* YOUR GOAL
Restate the listing word for word. Stop at the line that holds "и досдал практику.", include it, and leave out all pictures.

* SUPPLIED ENTRIES
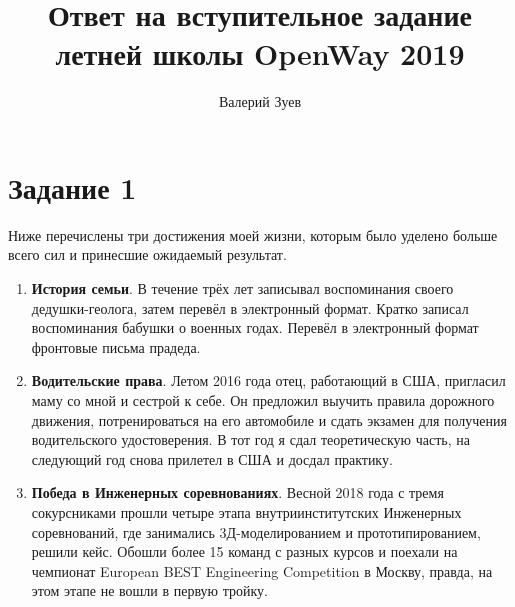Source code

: \documentclass[a4paper,12pt]{article} %
\begin{document}
\author{Валерий Зуев} %
\title{Ответ на вступительное задание летней школы OpenWay 2019}
\maketitle

\section{Задание 1}
Ниже перечислены три достижения моей жизни, которым было уделено больше всего сил и принесшие ожидаемый результат.
\begin{enumerate}
	\item \textbf{История семьи}. В течение трёх лет записывал воспоминания своего дедушки-геолога, затем перевёл в электронный формат. Кратко записал воспоминания бабушки о военных годах. Перевёл в электронный формат фронтовые письма прадеда.
	\item \textbf{Водительские права}. Летом 2016 года отец, работающий в США, пригласил маму со мной и сестрой к себе. Он предложил выучить правила дорожного движения, потренироваться на его автомобиле и сдать экзамен для получения водительского удостоверения. В тот год я сдал теоретическую часть, на следующий год снова прилетел в США и досдал практику.
	\item \textbf{Победа в Инженерных соревнованиях}. Весной 2018 года с тремя сокурсниками прошли четыре этапа внутриинститутских Инженерных соревнований, где занимались 3Д-моделированием и прототипированием, решили кейс. Обошли более 15 команд с разных курсов и поехали на чемпионат European BEST Engineering Competition в Москву, правда, на этом этапе не вошли в первую тройку.
\end{enumerate}
\newpage
\end{document}
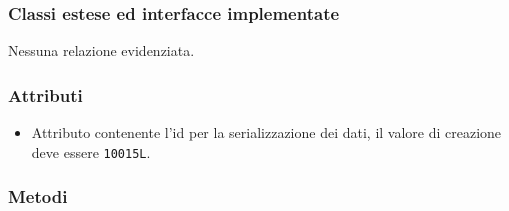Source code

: \subsubsection*{Classi estese ed interfacce implementate}

Nessuna relazione evidenziata.

\subsubsection*{Attributi}

\begin{itemize}
	\item{}
	Attributo contenente l'id per la serializzazione dei dati, il valore di creazione deve essere \texttt{10015L}.
\end{itemize}

\subsubsection*{Metodi}

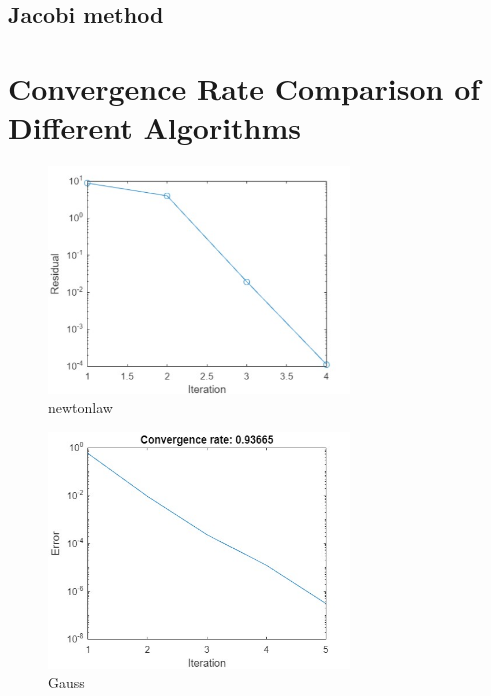 \documentclass[12pt, a4paper, oneside]{ctexart}
\begin{document}
\begin{spacing}{2.0}
\begin{lstlisting}[caption=Gauss-Seidel method with Convergence speed for iterative methods]
\end{lstlisting}
\subsection{Jacobi method}
\section{Convergence Rate Comparison of Different Algorithms}
\begin{figure}[H]
	\centering
	\includegraphics[width=8cm]{newtonlaw.jpg}
	\caption{newtonlaw}
\end{figure}
\begin{figure}[H]
	\centering
	\includegraphics[width=8cm]{Gauss.jpg}
	\caption{Gauss}
\end{figure}

\end{spacing}{}



\end{document}
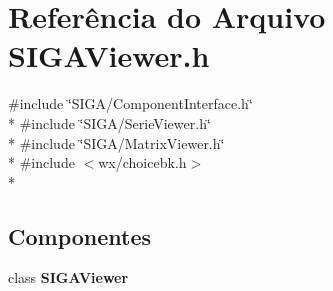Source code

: \section{Referência do Arquivo S\+I\+G\+A\+Viewer.\+h}
\label{_s_i_g_a_viewer_8h}
{\ttfamily \#include \char`\"{}S\+I\+G\+A/\+Component\+Interface.\+h\char`\"{}}\\*
{\ttfamily \#include \char`\"{}S\+I\+G\+A/\+Serie\+Viewer.\+h\char`\"{}}\\*
{\ttfamily \#include \char`\"{}S\+I\+G\+A/\+Matrix\+Viewer.\+h\char`\"{}}\\*
{\ttfamily \#include $<$wx/choicebk.\+h$>$}\\*
\subsection*{Componentes}
\begin{DoxyCompactItemize}
\item 
class {\bf S\+I\+G\+A\+Viewer}
\end{DoxyCompactItemize}
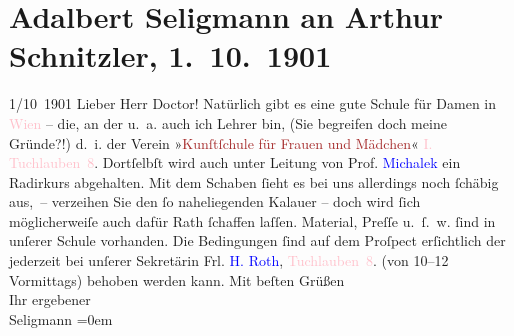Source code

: 

               \section[Adalbert Seligmann an Arthur Schnitzler, 1. 10. 1901]{ Adalbert Seligmann an Arthur Schnitzler, 1. 10. 1901}\nopagebreak{}\rehead{ }\normalsize\beginnumbering{} \toendnotes[C]{\smallbreak\pagebreak[2]} 
\pstart
           \raggedleft{}{\pb}1/10 1901\pend
           \pstart
           Lieber Herr Doctor! Natürlich gibt es eine gute Schule für
                    Damen in \textcolor{pink}{Wien}{}\ledrightnote{\textcolor{pink}{Wien}} – die, an der u. a. auch ich
                    Lehrer bin, (Sie begreifen doch meine Gründe?!) d. i. der Verein »\textcolor{brown}{Kunſtſchule für Frauen und Mädchen}{}\ledrightnote{\textcolor{brown}{Wiener Frauenakademie}}« \textcolor{pink}{I. Tuchlauben 8}{}\ledrightnote{\textcolor{pink}{Tuchlauben}}. Dortſelbſt wird auch unter Leitung von
                    Prof. \textcolor{blue}{Michalek}{}\ledrightnote{\textcolor{blue}{Ludwig Michalek}} ein Radirkurs abgehalten. Mit
                    dem Schaben ſieht es bei uns allerdings noch ſchäbig aus, – verzeihen Sie den ſo
                        {\pb}naheliegenden Kalauer – doch
                    wird ſich möglicherweiſe auch dafür Rath ſchaffen laſſen. Material, Preſſe
                    u. ſ. w. ſind in unſerer Schule vorhanden. Die Bedingungen ſind auf dem Proſpect
                    erſichtlich der jederzeit bei unſerer Sekretärin Frl. \textcolor{blue}{H. Roth}{}\ledrightnote{\textcolor{blue}{H. Roth}}, \textcolor{pink}{Tuchlauben 8}{}\ledrightnote{\textcolor{pink}{Tuchlauben}}.
                    (von 10–12 Vormittags) behoben werden kann.\pend
           \pstart
           Mit beſten Grüßen{\\[\baselineskip]}Ihr ergebener{\\[\baselineskip]}\spacefill\mbox{Seligmann}\pend
           \leftskip=0em{}\endnumbering{} 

* RESPONSE AREA
Source code

: \documentclass[a4paper,12pt]{article} %
\begin{document}
\author{Валерий Зуев} %
\title{Ответ на вступительное задание летней школы OpenWay 2019}
\maketitle

\section{Задание 1}
Ниже перечислены три достижения моей жизни, которым было уделено больше всего сил и принесшие ожидаемый результат.
\begin{enumerate}
	\item \textbf{История семьи}. В течение трёх лет записывал воспоминания своего дедушки-геолога, затем перевёл в электронный формат. Кратко записал воспоминания бабушки о военных годах. Перевёл в электронный формат фронтовые письма прадеда.
	\item \textbf{Водительские права}. Летом 2016 года отец, работающий в США, пригласил маму со мной и сестрой к себе. Он предложил выучить правила дорожного движения, потренироваться на его автомобиле и сдать экзамен для получения водительского удостоверения. В тот год я сдал теоретическую часть, на следующий год снова прилетел в США и досдал практику.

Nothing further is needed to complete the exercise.